[Input for this task]

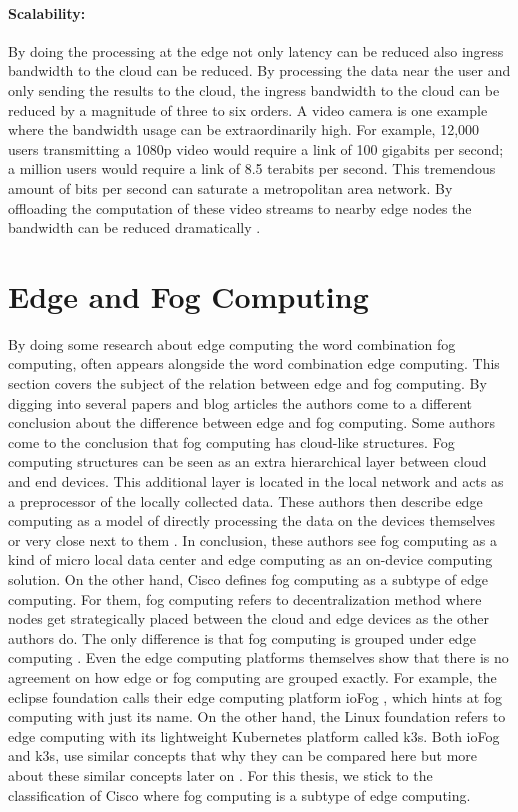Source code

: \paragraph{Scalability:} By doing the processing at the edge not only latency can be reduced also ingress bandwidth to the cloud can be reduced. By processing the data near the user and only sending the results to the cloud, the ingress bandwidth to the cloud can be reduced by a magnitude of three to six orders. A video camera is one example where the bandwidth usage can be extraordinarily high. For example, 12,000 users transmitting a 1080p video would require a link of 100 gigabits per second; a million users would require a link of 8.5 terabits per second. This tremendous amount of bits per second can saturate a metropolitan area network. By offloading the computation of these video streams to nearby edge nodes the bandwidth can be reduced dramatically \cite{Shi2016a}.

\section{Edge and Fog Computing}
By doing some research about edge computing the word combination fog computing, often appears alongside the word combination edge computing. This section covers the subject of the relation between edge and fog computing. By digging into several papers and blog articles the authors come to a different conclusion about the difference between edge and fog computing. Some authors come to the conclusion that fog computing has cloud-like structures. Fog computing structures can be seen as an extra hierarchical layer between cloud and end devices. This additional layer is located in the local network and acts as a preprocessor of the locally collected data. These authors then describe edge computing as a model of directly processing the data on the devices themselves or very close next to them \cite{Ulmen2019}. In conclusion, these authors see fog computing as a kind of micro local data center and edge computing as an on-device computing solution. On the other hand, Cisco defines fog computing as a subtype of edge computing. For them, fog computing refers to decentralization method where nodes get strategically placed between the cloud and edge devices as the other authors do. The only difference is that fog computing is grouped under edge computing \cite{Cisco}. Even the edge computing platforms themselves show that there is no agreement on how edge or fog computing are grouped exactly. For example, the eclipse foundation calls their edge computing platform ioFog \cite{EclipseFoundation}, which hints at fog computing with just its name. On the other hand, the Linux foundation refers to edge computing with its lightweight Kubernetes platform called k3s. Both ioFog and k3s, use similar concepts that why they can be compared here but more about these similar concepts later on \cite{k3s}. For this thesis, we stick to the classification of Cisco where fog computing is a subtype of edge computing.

[/Input for this task]
[Input for this task]

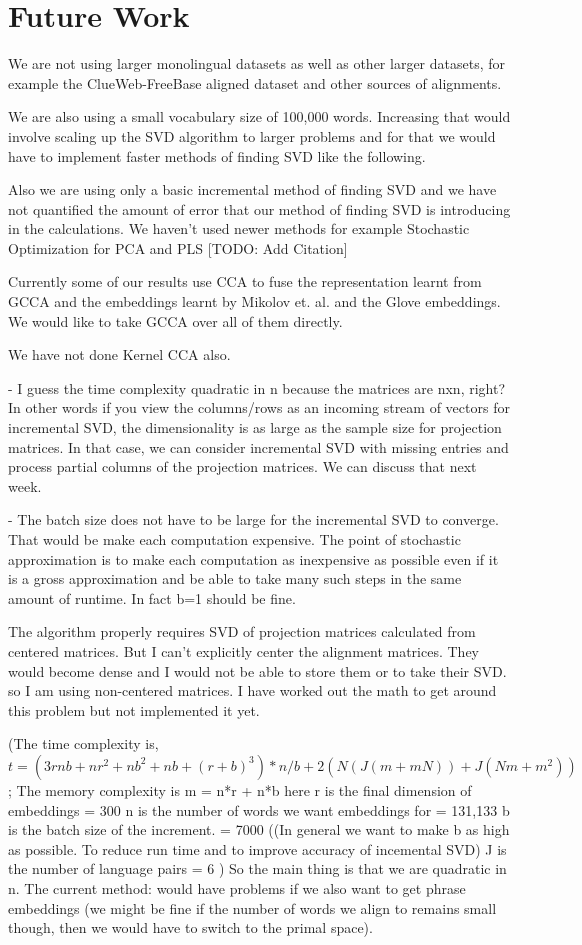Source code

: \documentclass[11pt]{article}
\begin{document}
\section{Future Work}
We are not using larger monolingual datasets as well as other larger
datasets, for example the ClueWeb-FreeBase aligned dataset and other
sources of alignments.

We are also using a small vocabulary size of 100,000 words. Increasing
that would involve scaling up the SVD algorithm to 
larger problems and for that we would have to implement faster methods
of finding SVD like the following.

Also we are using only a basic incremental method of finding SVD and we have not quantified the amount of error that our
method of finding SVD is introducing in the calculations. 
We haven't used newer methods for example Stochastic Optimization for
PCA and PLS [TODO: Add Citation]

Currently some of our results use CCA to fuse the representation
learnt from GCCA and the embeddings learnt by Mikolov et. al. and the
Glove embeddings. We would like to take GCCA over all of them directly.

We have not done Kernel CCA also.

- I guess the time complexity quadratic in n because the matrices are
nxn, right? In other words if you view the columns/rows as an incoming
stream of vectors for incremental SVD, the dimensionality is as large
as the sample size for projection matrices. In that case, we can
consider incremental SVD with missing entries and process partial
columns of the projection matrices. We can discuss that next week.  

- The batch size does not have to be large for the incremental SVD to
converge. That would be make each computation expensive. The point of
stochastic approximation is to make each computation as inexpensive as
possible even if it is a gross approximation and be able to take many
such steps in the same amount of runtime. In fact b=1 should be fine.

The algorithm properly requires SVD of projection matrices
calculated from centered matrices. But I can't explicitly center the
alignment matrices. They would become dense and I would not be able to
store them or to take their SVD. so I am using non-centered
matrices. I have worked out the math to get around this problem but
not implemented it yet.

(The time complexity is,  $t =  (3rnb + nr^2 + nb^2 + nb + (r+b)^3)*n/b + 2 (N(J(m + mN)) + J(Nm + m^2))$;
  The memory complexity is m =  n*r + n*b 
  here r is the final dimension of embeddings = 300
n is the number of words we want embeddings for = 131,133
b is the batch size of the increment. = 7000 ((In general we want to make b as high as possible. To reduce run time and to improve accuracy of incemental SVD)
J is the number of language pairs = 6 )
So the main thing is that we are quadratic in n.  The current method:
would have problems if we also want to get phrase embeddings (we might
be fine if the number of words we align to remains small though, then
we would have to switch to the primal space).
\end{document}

[/Input for this task]

-- Task --
Filter the data above, keeping only lines that include the string "possible".

-- Solution for this problem --
possible even if it is a gross approximation and be able to take many
b is the batch size of the increment. = 7000 ((In general we want to make b as high as possible. To reduce run time and to improve accuracy of incemental SVD)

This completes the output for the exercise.